Разразившаяся война не застигла меня врасплох. В моем портфеле уже лежали большие заказы для армии и предвиделись еще большие. Кстати сказать, я заранее начал, где только возможно, заменять мужчин на своем предприятии женщинами. Что дало мне возможность продолжать производство почти без сокращения, тогда как конкурирующие фирмы были вынуждены на некоторое время закрыться.
Когда я ранним утром того достопамятного сентябрьского дня, сменив штатский костюм на форму майора, в сопровождении заведующего производством обошел перед отъездом тихие помещения цехов (в честь этого события мы на один день закрыли фабрику) и отдал последние распоряжения, то мог себе сказать: «Дела мои отлично налажены».
Я пошел проститься с Мелани. Когда я подал ей руку, она, несомненно, была очень тронута. Мне хотелось сказать ей что-нибудь приветливое:
— Ты остаешься одна, Мелани!
— Да, — ответила она, слегка наклонившись вперед, — я знаю.
— Через месяц Теодора призовут в рекрутскую школу, и тогда ты будешь совсем одна.
— Да, я это знаю.
Вот и все. Я поцеловал ее в лоб. Но когда я захотел поцеловать ее и в губы, она повернула голову, подставив мне щеку. Она стояла неподвижно и даже руками не прикасалась ко мне. Уже сидя в машине, я еще раз посмотрел вверх, на окна дома. Мелани стояла за занавесками. Когда мы тронулись, я помахал ей рукой; тогда и она робко подняла руку и тоже помахала.
Теодор сидел за рулем. Он был так же горд, как и я. Мы говорили об армии, о рекрутской школе, о батальоне, которым я должен был командовать, и время прошло для нас незаметно.
Два дня спустя нас погрузили в вагоны и отправили на границу. Здесь военная жизнь захватила меня своей веселой романтикой и вначале не оставляла часа для мыслей о личных делах. Нужно было рыть окопы, подготовлять оборонительные позиции, и я с раннего утра скакал верхом по жнивью и взрытым полям от роты к роте, выслушивал доклады о ходе работ, хвалил одно и порицал другое. Раз в день я звонил по телефону домой, и заведующий производством сообщал мне, как идут дела.

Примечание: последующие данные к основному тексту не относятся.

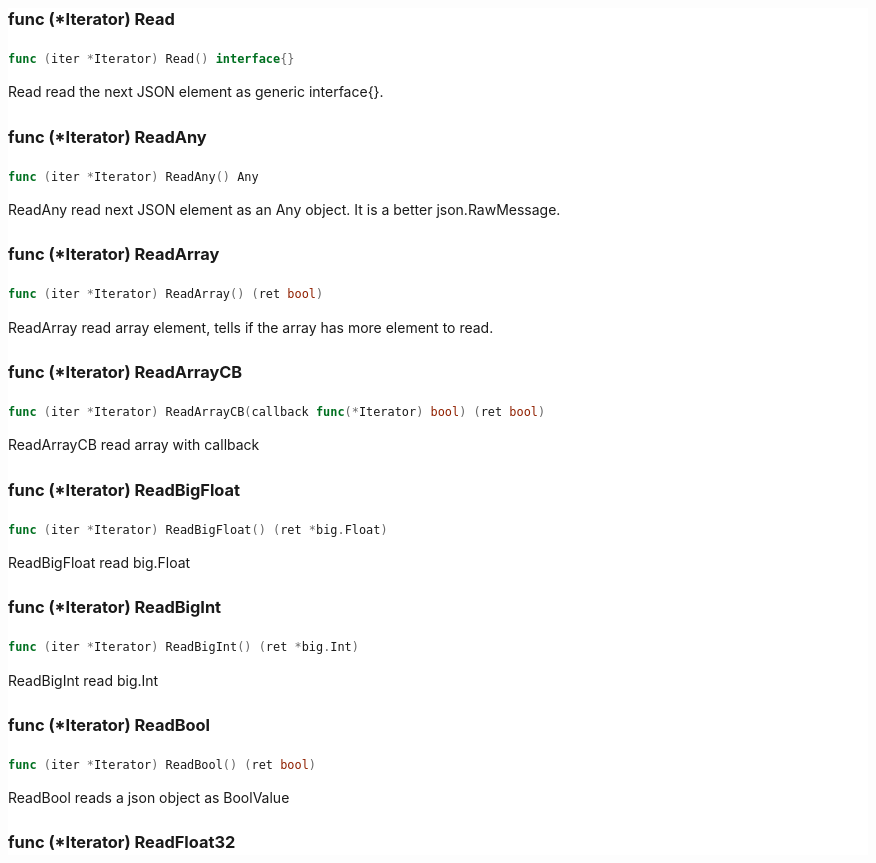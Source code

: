### func \(\*Iterator\) Read

```go
func (iter *Iterator) Read() interface{}
```

Read read the next JSON element as generic interface\{\}.

### func \(\*Iterator\) ReadAny

```go
func (iter *Iterator) ReadAny() Any
```

ReadAny read next JSON element as an Any object. It is a better json.RawMessage.

### func \(\*Iterator\) ReadArray

```go
func (iter *Iterator) ReadArray() (ret bool)
```

ReadArray read array element, tells if the array has more element to read.

### func \(\*Iterator\) ReadArrayCB

```go
func (iter *Iterator) ReadArrayCB(callback func(*Iterator) bool) (ret bool)
```

ReadArrayCB read array with callback

### func \(\*Iterator\) ReadBigFloat

```go
func (iter *Iterator) ReadBigFloat() (ret *big.Float)
```

ReadBigFloat read big.Float

### func \(\*Iterator\) ReadBigInt

```go
func (iter *Iterator) ReadBigInt() (ret *big.Int)
```

ReadBigInt read big.Int

### func \(\*Iterator\) ReadBool

```go
func (iter *Iterator) ReadBool() (ret bool)
```

ReadBool reads a json object as BoolValue

### func \(\*Iterator\) ReadFloat32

Мне нечего было беспокоиться. Военные заказы поступали обильно — в таком количестве, что фабрика работала в две смены, до поздней ночи. Время от времени я звонил и Мелани — особенно после того, как Теодор надел военную форму, — и спрашивал ее о том о сем. Правда, у нас мало было о чем говорить, но мне все-таки казалось, что я обязан иногда осведомляться, как себя чувствует моя жена.
Надвигалась зима, а мы все еще стояли на границе, с нетерпением и замиранием сердца ожидая войны, которую разные страны считали неизбежной, хотя и не вступали в нее. С тех пор как уже нечего стало строить и рыть, люди начали понемногу ворчать. Каждый день приходилось изобретать что-либо новое, чтобы занять солдат, думавших о брошенной дома работе и не понимавших, почему они должны торчать здесь, когда дома столько неотложных дел.
Весной нас предполагалось отпустить и заменить другими войсками. Мы, офицеры, тоже с радостью ждали этого дня, хотя и не смели выказывать свои чувства при солдатах. И я, как другие, тосковал по своему кабинету, по шуму вязальных машин и по нежным женским рукам. Здешние девушки с шершавыми ладонями были мне вовсе не по вкусу.
Однако весной немцы пошли в наступление, и об отпусках на ближайшее время нечего было и думать. Лишь по прошествии тринадцати месяцев мы смогли отправиться домой. Когда я в первое же утро по приезде снова пошел на фабрику и начал все проверять, то так разволновался, что слезы выступили у меня на глазах.